As cinema progresses as an art, more and more filmmakers are jettisoning normal ideas of narrative and pushing what boundaries there may appear to be on the definition of “cinema.” Even looking at this year’s Portland International Film Festival, you have filmmakers like Ben Rivers and Peter Greenaway who have no interest in classical narrative tropes. And then there is one of world cinema’s foremost boundary-pushers, Alexander Sokurov, who is back with one of his most entrancing and yet oddly accessible experiments to date.
Entitled Francofonia, Sokurov’s latest finds him delving back into the world of art and a nation’s history, but this time leaving Russia as seen in Russian Ark and arriving in Paris, focusing his lens on The Louvre. In a similar vein to a film like Frederick Wiseman’s National Gallery, Sokurov takes what sounds like well tread ground and brings to it his uncanny knack for getting into deeply profound themes and a breathtaking amount of cultural history through digressive vignettes blurring the line between documentary aesthetics and fiction storytelling. Where his Russian Ark found its experimentation in its use of one single take, Francofonia is a beast of an entirely different color.
While there are numerous digressions to account for, the film’s main narrative, from which much of the thematic work is derived, involves the invasion of Paris by the Nazis in 1940. We meet the head of the Louvre at that time, Jacques Jaujard (Louis-Do de Lencquesaing) and a German officer named Franziskus Wolff Metternich (Benjamin Utzerath), the latter being the man given the job of taking stock of France’s art for the Nazis by Hitler himself. However, when he finds the museum bare of the very pieces Hitler has his eyes on, the film devolves in a way into a series of discussions looking at not only the history of the Louvre or of France, but of the impact of art on French society and culture, and how the museum stands as a testament to that very concept.
Where Russian Ark takes us on a journey through Russian history in one monumental take, Francofonia is an even more aesthetically esoteric achievement. Where one segment of the picture finds Sokurov himself talking to a captain of a shipping vessel in what is more or less a documentary piece, the next segment finds a narrator discussing historical facts like you would in a Ken Burns picture, only to focus primarily on the aforementioned dramatic retelling of this meeting between two men on different sides of human conflict. Each segment of the film carries with it a great sense of tone and never feels contrived or superficial, with Sokurov having an unnatural ease with this constant switching of tone, aesthetic and atmosphere. With gorgeous photography across the board, the film is at its best when it doesn’t shy away from the dense thematic discussions here, ranging from meditations on what makes us “human,” the importance of culture and the power found within an artist’s art.

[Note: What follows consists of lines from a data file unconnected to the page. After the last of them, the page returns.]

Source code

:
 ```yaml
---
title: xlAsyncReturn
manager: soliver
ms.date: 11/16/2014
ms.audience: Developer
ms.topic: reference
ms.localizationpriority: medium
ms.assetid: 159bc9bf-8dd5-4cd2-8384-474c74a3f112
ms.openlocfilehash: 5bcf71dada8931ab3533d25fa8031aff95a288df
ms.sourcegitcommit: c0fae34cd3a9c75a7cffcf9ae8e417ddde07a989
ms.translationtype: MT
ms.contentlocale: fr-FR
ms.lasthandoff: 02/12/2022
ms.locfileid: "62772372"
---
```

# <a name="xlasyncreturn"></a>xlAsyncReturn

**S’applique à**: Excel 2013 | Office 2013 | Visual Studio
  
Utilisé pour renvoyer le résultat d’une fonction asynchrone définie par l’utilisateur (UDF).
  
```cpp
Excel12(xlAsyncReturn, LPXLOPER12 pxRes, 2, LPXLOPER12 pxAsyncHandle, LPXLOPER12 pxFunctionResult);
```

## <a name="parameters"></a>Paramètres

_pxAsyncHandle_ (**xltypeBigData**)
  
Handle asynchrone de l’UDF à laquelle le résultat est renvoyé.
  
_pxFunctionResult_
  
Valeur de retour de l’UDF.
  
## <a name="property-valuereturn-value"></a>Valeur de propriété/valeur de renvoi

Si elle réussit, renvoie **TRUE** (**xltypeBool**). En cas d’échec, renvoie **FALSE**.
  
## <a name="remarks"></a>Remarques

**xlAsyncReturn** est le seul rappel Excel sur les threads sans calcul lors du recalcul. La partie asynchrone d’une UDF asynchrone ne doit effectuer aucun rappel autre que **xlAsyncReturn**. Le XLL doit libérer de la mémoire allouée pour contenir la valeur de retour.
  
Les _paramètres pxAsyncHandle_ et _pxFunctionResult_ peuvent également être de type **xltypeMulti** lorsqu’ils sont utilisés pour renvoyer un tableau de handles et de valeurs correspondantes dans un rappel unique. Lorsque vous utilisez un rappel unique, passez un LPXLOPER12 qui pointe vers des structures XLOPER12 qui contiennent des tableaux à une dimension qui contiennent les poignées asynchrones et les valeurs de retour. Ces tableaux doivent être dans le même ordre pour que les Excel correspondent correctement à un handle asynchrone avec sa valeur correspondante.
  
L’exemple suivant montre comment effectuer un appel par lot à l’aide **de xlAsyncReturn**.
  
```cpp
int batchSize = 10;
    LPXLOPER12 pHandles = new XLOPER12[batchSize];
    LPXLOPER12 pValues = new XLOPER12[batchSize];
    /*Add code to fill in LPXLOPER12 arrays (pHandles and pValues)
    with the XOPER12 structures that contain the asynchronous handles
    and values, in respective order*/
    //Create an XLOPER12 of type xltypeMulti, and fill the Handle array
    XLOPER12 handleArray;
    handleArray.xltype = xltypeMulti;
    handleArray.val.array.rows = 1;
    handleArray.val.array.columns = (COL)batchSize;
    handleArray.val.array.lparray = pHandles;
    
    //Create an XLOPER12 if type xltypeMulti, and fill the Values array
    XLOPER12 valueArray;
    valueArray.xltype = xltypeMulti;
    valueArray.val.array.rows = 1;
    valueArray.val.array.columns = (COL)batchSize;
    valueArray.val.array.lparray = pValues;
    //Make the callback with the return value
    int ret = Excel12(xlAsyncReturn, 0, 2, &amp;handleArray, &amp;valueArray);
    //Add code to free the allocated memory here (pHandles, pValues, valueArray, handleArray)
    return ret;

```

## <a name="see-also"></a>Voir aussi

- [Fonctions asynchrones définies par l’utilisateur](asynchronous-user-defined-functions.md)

While the film’s focus on narrative, or lack there of, my lead many mainstream audiences scratching their heads, Sokurov has made yet another masterpiece, a film that takes on the power of art and its relation to the base levels of humanity and turns these dense and heady thematic digressions into one of the most breathtaking pieces of film art seen on screens in quite some time. Joining a film like Ben Rivers’ The Sky Trembles as a 2016 film that will likely find a home in museums instead of theaters, this will hopefully find a market in the small circles of cinephiles with an interest in seeing just how far the cinematic boundaries can be pushed.